The PS Ruby was built in 1907 at Morgan, South Australia by David Low Milne at the request of Captain Hugh King. This Ruby was a replacement for the Paddle Steamer Ruby built in 1876, which had been modified several times and had sunk twice before having her engine removed in 1908 (subsequently being renamed the Barge Radia).

The Ruby left on her maiden voyage from Morgan, South Australia on 1 March 1908, arriving at Renmark on the morning of Saturday, 8 March 1908. She arrived towing barges Emerald and Pearl, carrying a total of over 80 tons of cargo. Australia's Governor-General Lord Northcote travelled on board the Ruby in July 1908, arriving at Renmark before continuing to Wentworth and arriving on 16 July.

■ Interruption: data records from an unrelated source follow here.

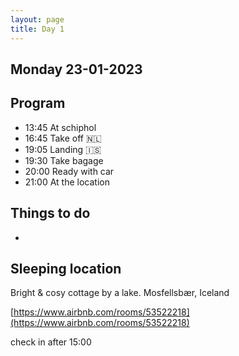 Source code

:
 ```yaml
--- 
layout: page
title: Day 1 
---
```

## Monday 23-01-2023

## Program
- 13:45 At schiphol
- 16:45 Take off 🇳‍🇱
- 19:05 Landing 🇮‍🇸
- 19:30 Take bagage
- 20:00 Ready with car
- 21:00 At the location 

## Things to do
 - 

## Sleeping location 
Bright & cosy cottage by a lake.
Mosfellsbær, Iceland

[https://www.airbnb.com/rooms/53522218](https://www.airbnb.com/rooms/53522218)

check in after 15:00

The Gem Navigation Company was formed toward the end of 1909, and though she operated alongside vessels of this company, the PS Ruby was not formally placed under ownership of this group until 1914. During this year, the PS Ruby, PS Gem, PS Ellen, and PS Marion operated alongside each other between Morgan and Mildura. The Gem Navigation Company amalgamated with four other riverboat companies in 1919 to create Murray Shipping Limited.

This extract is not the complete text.